Non sempre. La giustizia è un concetto più astratto di
quello che è un ordinamento per la convivenza, tale da poter
garantire ad ognuno i propri diritti senza ledere quelli degli altri.
La giustizia è un concetto più relativo della legge; che
è un fatto oggettivo. La giustizia, la sentenza per me può
essere giusta, per chi ha un altro interesse non lo è . Però
la legge è al di sopra degli interessi individuali
Vittorio M.
Stiamo parlando di parole o c'è qualche differenza sostanziale?
Forse io parlo della giustizia in sé mentre tu intendi la pratica
giudiziaria, la sentenza?
Alberto D.
E' importante mettersi d'accordo sui termini, come io suggerirei anche
per la libertà e la legge.
Vittorio M.
Il linguaggio può portare a una chiarezza come a una confusione,
e non deve comunque bloccarci in definizioni a priori. Forse è
meglio procedere con una certa approssimazione, come fa un artista quando,
cominciando un'opera, lo fa con un abbozzo, non può stabilire
prima cosa bisogna fare nel dettaglio e curare un tratto perfetto fin
dall'inizio.
Adesso ci scontriamo con questa difficoltà, se la legge è
sinonimo di giustizia. Vogliamo tentare un'altra strada?
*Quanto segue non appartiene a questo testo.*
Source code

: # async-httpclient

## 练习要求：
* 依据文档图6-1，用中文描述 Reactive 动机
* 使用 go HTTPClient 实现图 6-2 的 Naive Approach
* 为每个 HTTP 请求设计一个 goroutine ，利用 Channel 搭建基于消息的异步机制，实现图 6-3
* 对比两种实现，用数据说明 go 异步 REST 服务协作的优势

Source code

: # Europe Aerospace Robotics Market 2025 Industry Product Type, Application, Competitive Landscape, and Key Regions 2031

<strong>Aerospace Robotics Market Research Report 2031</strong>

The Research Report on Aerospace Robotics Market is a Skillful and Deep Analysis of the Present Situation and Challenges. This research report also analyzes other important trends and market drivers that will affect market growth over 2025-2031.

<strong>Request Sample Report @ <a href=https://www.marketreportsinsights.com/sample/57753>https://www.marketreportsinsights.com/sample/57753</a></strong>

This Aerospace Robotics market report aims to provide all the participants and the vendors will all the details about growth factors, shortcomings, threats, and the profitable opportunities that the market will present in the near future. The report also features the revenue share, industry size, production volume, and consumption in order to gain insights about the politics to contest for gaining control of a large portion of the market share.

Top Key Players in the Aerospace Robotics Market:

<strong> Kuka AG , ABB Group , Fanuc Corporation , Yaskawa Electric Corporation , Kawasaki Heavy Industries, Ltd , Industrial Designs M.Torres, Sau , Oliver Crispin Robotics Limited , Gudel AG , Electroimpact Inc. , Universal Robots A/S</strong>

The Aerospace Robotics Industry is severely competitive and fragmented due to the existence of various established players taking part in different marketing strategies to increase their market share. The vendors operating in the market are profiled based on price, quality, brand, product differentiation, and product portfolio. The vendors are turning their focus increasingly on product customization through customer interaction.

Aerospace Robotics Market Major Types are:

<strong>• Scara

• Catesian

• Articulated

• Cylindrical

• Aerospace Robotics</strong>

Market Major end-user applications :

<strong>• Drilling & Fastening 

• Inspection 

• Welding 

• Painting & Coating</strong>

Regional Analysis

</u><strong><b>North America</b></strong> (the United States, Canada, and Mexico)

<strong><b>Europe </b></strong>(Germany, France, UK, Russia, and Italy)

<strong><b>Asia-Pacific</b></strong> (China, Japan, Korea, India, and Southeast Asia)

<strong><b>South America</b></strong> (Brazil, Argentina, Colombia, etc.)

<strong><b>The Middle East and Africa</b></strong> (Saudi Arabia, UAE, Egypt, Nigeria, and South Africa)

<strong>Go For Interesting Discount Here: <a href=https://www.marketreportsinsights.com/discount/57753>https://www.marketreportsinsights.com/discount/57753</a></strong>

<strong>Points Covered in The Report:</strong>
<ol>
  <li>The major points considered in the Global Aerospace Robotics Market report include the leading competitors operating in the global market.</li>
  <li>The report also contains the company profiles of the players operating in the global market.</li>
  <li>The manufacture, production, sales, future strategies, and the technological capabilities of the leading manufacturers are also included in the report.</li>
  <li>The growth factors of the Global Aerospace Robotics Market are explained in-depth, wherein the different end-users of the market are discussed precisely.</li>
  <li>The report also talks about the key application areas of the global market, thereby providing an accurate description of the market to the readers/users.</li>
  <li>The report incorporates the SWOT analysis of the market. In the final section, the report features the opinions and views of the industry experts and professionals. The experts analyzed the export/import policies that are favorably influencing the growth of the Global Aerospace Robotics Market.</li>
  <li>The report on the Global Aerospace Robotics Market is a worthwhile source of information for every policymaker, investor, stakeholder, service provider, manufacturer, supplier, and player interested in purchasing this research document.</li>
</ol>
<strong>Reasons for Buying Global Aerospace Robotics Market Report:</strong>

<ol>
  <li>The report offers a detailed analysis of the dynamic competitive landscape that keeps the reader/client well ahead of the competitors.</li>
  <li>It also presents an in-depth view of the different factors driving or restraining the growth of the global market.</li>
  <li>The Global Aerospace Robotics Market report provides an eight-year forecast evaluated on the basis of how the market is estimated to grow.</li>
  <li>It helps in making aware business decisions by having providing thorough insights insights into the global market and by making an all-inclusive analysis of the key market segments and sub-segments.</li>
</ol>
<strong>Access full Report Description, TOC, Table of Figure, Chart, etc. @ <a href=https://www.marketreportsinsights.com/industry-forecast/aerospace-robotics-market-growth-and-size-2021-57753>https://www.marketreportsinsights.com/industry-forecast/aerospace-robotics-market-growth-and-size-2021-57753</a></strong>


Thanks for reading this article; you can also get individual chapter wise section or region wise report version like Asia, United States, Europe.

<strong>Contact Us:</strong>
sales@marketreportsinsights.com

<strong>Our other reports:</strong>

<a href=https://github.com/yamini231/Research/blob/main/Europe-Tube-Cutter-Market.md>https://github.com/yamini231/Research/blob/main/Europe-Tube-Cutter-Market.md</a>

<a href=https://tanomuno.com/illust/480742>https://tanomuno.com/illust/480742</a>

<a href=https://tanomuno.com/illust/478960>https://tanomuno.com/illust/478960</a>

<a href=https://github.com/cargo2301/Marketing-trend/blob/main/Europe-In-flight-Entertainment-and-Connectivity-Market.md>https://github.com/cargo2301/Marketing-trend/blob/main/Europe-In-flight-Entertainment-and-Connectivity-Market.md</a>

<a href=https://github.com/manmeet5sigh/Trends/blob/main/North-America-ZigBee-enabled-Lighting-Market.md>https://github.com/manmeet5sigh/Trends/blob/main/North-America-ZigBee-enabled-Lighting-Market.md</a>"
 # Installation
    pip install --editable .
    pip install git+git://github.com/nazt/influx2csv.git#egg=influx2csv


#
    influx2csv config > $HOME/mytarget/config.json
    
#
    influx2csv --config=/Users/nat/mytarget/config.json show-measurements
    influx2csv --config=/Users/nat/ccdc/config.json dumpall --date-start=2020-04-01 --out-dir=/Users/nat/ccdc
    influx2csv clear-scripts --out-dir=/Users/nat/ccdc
Immaginiamo
che giustizia, non nel senso corrente del termine - cioè di cosa
fanno i giudici, delle loro sentenze, o al contrario del farsi giustizia
da sé ecc. - ma in un senso più alto, sia proprio il rapporto
equilibrato fra la libertà e la legge, con cui si definisce ciò
che è giusto. Se invece si parla di giustizia come dell'applicazione
delle leggi, è una cosa alquanto distante da questo concetto,
cioè è un prevalere delle leggi, spesso tutt'altro che
illuminate, mentre invece sarebbe più giusto di vedere la giustizia
come un'armonia fra la legge e la libertà, fra le regole e il
contenuto umano a cui tutto si deve sempre riferire.
Silvia G.
Ma allora, scusa, al posto di libertà e legge io avrei scritto
unione di libertà e legge = giustizia:
Vittorio M.
Proprio così
Gerardo P.
Vediamo di comprenderlo insieme. Giustizia e legge sono due termini
non omogenei, perché la legge è l'emanazione di un potere
che decide quali, in un determinato contesto sociale, sono le regole
più idonee. La giustizia è invece un risultato che può
esserci o non esserci.
Alberto D.
Che non siano omogenei sono d'accordo
Una legge di natura
Pat Sophie G.
Qui si stanno dando delle definizioni non valide. Pensiamo invece alla
legge in un altro senso: legge di natura, legge che è in te,
e non solo legge sociale, organizzativa. Sono legge le une e le altre.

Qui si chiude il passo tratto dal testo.